### Task details
Some lines of these records may hold the word "HotOrCold"; state how many, using only the number.

[Stored data entries]
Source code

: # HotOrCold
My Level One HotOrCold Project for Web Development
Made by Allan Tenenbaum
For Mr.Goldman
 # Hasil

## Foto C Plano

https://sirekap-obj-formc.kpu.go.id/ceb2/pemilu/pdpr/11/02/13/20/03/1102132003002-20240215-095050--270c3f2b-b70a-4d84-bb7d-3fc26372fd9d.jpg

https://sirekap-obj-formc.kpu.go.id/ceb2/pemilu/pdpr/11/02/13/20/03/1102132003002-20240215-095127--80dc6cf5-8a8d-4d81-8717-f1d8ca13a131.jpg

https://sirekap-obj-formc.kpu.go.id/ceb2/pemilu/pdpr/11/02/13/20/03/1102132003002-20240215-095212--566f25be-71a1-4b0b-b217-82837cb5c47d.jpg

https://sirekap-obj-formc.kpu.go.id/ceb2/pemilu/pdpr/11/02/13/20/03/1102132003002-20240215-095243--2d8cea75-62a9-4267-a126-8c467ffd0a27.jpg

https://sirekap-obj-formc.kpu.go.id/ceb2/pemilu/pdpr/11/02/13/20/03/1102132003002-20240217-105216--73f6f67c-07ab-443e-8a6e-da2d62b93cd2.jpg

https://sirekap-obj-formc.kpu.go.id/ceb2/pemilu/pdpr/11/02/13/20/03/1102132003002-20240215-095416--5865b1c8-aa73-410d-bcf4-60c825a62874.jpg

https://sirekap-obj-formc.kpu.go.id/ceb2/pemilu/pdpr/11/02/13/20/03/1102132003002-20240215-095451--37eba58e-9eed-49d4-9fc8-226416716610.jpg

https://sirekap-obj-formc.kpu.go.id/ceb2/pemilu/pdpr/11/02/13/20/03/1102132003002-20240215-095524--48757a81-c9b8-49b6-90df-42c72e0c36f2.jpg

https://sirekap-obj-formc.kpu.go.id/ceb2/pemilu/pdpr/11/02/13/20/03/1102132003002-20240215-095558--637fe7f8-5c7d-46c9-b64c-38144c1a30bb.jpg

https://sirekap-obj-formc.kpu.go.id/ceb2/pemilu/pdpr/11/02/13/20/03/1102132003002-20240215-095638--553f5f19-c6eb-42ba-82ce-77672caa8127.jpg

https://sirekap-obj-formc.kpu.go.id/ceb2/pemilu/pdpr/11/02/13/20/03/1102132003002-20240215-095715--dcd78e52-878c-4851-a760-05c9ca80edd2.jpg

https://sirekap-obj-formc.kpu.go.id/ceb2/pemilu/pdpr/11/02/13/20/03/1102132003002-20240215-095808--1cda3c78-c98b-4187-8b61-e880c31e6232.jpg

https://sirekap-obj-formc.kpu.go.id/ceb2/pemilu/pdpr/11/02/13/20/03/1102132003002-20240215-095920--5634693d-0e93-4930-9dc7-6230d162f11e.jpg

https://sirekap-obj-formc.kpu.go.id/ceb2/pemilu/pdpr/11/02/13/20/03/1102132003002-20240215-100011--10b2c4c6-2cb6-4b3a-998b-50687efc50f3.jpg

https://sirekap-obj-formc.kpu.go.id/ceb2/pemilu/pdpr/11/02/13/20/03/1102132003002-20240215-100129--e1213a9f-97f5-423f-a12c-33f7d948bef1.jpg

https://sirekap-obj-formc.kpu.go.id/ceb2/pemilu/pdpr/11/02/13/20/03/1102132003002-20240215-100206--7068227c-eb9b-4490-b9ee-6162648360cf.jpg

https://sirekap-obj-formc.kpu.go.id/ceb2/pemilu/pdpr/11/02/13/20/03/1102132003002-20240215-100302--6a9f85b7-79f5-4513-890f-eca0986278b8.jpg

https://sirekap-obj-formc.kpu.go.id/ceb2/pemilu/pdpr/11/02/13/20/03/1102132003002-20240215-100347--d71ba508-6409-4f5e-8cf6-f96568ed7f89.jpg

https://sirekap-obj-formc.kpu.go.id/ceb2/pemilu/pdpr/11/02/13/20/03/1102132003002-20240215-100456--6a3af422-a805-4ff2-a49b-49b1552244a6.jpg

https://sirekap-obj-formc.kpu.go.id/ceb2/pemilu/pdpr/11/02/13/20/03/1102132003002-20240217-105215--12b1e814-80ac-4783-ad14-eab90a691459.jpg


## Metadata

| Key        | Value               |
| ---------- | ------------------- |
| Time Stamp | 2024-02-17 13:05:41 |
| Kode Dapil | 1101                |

### Exercise solution
2